Start of SUPPLIED DATA

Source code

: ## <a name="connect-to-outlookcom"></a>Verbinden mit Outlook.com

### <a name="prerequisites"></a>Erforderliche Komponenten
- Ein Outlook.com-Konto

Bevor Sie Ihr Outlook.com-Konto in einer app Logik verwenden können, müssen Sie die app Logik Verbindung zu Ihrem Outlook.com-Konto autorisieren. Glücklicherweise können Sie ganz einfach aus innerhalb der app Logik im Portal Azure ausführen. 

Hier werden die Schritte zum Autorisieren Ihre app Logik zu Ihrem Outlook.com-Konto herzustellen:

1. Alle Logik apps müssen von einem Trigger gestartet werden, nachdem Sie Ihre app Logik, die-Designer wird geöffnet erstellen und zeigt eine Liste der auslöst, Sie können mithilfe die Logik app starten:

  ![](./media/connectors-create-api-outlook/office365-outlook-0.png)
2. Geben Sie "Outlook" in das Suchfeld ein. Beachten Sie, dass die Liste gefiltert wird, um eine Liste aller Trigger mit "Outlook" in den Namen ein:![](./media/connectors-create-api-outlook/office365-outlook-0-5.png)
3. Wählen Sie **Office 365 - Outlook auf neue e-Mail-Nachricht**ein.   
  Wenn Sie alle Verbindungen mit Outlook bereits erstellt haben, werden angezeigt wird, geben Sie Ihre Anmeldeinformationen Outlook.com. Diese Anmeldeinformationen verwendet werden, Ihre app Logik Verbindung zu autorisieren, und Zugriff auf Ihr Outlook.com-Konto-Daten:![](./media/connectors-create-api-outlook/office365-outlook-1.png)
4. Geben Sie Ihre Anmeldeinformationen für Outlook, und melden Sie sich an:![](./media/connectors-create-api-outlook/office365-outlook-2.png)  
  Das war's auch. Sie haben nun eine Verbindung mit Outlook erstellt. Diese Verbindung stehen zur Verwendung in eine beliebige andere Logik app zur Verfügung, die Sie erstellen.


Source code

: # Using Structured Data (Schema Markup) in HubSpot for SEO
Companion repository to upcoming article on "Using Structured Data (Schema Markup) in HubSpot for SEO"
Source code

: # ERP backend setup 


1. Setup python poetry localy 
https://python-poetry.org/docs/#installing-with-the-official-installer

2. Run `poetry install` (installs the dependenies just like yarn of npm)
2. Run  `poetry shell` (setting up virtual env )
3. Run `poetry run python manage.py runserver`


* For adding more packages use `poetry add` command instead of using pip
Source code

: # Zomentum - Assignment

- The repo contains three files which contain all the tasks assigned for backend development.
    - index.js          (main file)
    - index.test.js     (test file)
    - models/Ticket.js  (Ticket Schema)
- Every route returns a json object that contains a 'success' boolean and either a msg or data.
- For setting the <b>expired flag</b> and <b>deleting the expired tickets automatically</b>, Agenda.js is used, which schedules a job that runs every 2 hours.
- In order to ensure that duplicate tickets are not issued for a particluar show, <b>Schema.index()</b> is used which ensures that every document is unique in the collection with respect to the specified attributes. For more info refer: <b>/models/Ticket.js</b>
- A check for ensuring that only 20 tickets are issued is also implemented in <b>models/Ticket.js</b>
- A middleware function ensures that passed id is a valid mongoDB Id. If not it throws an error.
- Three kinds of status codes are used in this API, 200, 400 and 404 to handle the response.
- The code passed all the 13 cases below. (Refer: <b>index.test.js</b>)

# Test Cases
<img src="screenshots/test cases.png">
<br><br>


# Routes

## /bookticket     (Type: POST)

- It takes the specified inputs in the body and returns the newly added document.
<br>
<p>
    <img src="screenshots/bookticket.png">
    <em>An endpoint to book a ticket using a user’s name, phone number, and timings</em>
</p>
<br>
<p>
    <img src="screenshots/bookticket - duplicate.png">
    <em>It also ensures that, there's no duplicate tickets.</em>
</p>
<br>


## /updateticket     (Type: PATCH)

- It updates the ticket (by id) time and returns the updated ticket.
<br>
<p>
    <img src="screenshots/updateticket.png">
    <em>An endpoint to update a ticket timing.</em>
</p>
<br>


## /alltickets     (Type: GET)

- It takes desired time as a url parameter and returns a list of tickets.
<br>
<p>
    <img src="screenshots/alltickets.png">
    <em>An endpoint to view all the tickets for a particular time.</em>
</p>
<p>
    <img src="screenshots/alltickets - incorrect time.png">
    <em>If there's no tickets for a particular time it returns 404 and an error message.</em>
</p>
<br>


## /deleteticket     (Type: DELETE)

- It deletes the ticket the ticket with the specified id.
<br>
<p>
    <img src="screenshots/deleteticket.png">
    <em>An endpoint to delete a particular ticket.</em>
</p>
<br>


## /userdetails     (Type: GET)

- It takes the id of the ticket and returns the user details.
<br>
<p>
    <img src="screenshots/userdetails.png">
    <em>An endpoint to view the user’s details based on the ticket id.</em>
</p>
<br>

End of SUPPLIED DATA

*ASSIGNED TASK:*
Pull every line containing the word "connectors" out of the listing.

*RESPONSE AREA:*
  ![](./media/connectors-create-api-outlook/office365-outlook-0.png)
2. Geben Sie "Outlook" in das Suchfeld ein. Beachten Sie, dass die Liste gefiltert wird, um eine Liste aller Trigger mit "Outlook" in den Namen ein:![](./media/connectors-create-api-outlook/office365-outlook-0-5.png)
  Wenn Sie alle Verbindungen mit Outlook bereits erstellt haben, werden angezeigt wird, geben Sie Ihre Anmeldeinformationen Outlook.com. Diese Anmeldeinformationen verwendet werden, Ihre app Logik Verbindung zu autorisieren, und Zugriff auf Ihr Outlook.com-Konto-Daten:![](./media/connectors-create-api-outlook/office365-outlook-1.png)
4. Geben Sie Ihre Anmeldeinformationen für Outlook, und melden Sie sich an:![](./media/connectors-create-api-outlook/office365-outlook-2.png)  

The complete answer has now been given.